▶ [Source material]:
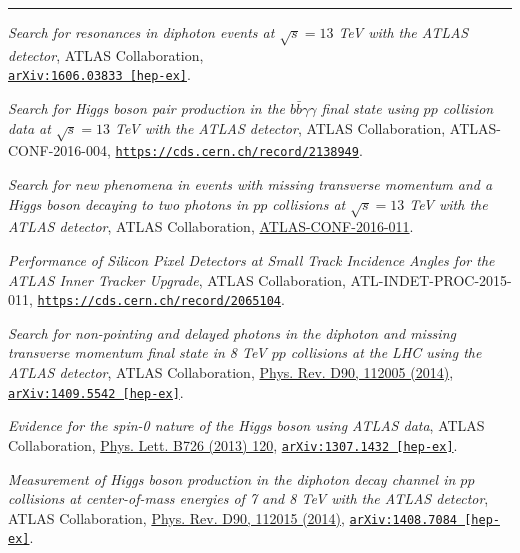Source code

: \documentclass{letter}
\begin{document}
\begin{flushleft}
\Large{\textsc{\textbf{\color{Maroon}{Selected Publications}}}}
\hrule
\end{flushleft}

\textit{Search for resonances in diphoton events at $\sqrt{s}=13$ TeV with the ATLAS detector}, ATLAS Collaboration, \\
\href{http://arxiv.org/abs/1606.03833}{\texttt{arXiv:1606.03833 [hep-ex]}}.

\textit{Search for Higgs boson pair production in the $b \bar{b} \gamma \gamma$ final state using $pp$ collision data at $\sqrt{s}=13$ TeV with the ATLAS detector}, ATLAS Collaboration, ATLAS-CONF-2016-004, \href{https://cds.cern.ch/record/2138949}{\texttt{https://cds.cern.ch/record/2138949}}.

\textit{Search for new phenomena in events with missing transverse momentum and a Higgs boson decaying to two photons in $pp$ collisions at $\sqrt{s}=13$ TeV with the ATLAS detector}, ATLAS Collaboration,  \href{https://cds.cern.ch/record/2139812}{ATLAS-CONF-2016-011}.

\textit{Performance of Silicon Pixel Detectors at Small Track Incidence Angles for the ATLAS Inner Tracker Upgrade}, ATLAS Collaboration, ATL-INDET-PROC-2015-011, \href{https://cds.cern.ch/record/2065104}{\texttt{https://cds.cern.ch/record/2065104}}.

\textit{Search for non-pointing and delayed photons in the diphoton and missing transverse momentum final state in 8 TeV $pp$ collisions at the LHC using the ATLAS detector}, ATLAS Collaboration, 
\href{http://journals.aps.org/prd/abstract/10.1103/PhysRevD.90.112005}{Phys. Rev. D90, 112005 (2014)}, \href{https://arxiv.org/abs/1409.5542}{\texttt{arXiv:1409.5542 [hep-ex]}}.

\textit{Evidence for the spin-0 nature of the Higgs boson using ATLAS data}, ATLAS Collaboration, \href{http://www.sciencedirect.com/science/article/pii/S0370269313006527?np=y}{Phys. Lett. B726 (2013) 120}, \href{https://arxiv.org/abs/1307.1432}{\texttt{arXiv:1307.1432 [hep-ex]}}.

\textit{Measurement of Higgs boson production in the diphoton decay channel in $pp$ collisions at center-of-mass energies of 7 and 8 TeV with the ATLAS detector}, ATLAS Collaboration, \href{http://journals.aps.org/prd/abstract/10.1103/PhysRevD.90.112015}{Phys. Rev. D90, 112015 (2014)}, \href{http://arxiv.org/abs/1408.7084}{\texttt{arXiv:1408.7084 [hep-ex]}}.
\end{document}
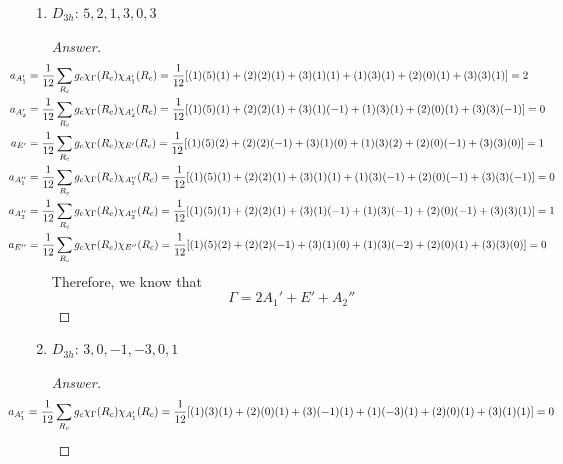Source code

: \documentclass[../psets.tex]{subfiles}
\begin{document}
\begin{enumerate}[label={\Roman*)}]
    \begin{enumerate}[label={\alph*)}]
        \item $D_{3h}$: $5,2,1,3,0,3$
        \begin{proof}[Answer]
            \begin{align*}
                \hspace{-4em}a_{A_1'}  &= \frac{1}{12}\sum_{R_c}g_c\chi_\Gamma(R_c)\chi_{A_1'}(R_c)  = \frac{1}{12}[(1)(5)(1)+(2)(2)(1)+(3)(1)(1)+(1)(3)(1)+(2)(0)(1)+(3)(3)(1)] = 2\\
                \hspace{-4em}a_{A_2'}  &= \frac{1}{12}\sum_{R_c}g_c\chi_\Gamma(R_c)\chi_{A_2'}(R_c)  = \frac{1}{12}[(1)(5)(1)+(2)(2)(1)+(3)(1)(-1)+(1)(3)(1)+(2)(0)(1)+(3)(3)(-1)] = 0\\
                \hspace{-4em}a_{E'}    &= \frac{1}{12}\sum_{R_c}g_c\chi_\Gamma(R_c)\chi_{E'}(R_c)    = \frac{1}{12}[(1)(5)(2)+(2)(2)(-1)+(3)(1)(0)+(1)(3)(2)+(2)(0)(-1)+(3)(3)(0)] = 1\\
                \hspace{-4em}a_{A_1''} &= \frac{1}{12}\sum_{R_c}g_c\chi_\Gamma(R_c)\chi_{A_1''}(R_c) = \frac{1}{12}[(1)(5)(1)+(2)(2)(1)+(3)(1)(1)+(1)(3)(-1)+(2)(0)(-1)+(3)(3)(-1)] = 0\\
                \hspace{-4em}a_{A_2''} &= \frac{1}{12}\sum_{R_c}g_c\chi_\Gamma(R_c)\chi_{A_2''}(R_c) = \frac{1}{12}[(1)(5)(1)+(2)(2)(1)+(3)(1)(-1)+(1)(3)(-1)+(2)(0)(-1)+(3)(3)(1)] = 1\\
                \hspace{-4em}a_{E''}   &= \frac{1}{12}\sum_{R_c}g_c\chi_\Gamma(R_c)\chi_{E''}(R_c)   = \frac{1}{12}[(1)(5)(2)+(2)(2)(-1)+(3)(1)(0)+(1)(3)(-2)+(2)(0)(1)+(3)(3)(0)] = 0
            \end{align*}
            Therefore, we know that
            \begin{equation*}
                \boxed{\Gamma = 2A_1'+E'+A_2''}
            \end{equation*}
        \end{proof}
        \item $D_{3h}$: $3,0,-1,-3,0,1$
        \begin{proof}[Answer]
            \begin{align*}
                \hspace{-4em}a_{A_1'}  &= \frac{1}{12}\sum_{R_c}g_c\chi_\Gamma(R_c)\chi_{A_1'}(R_c)  = \frac{1}{12}[(1)(3)(1)+(2)(0)(1)+(3)(-1)(1)+(1)(-3)(1)+(2)(0)(1)+(3)(1)(1)] = 0\\

\end{align*}
\end{proof}
\end{enumerate}
\end{enumerate}
\end{document}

▶ [Assignment]: Check each line above for the word "label" and copy the ones that have it.

▶ [Exercise solution]:
\begin{enumerate}[label={\Roman*)}]
    \begin{enumerate}[label={\alph*)}]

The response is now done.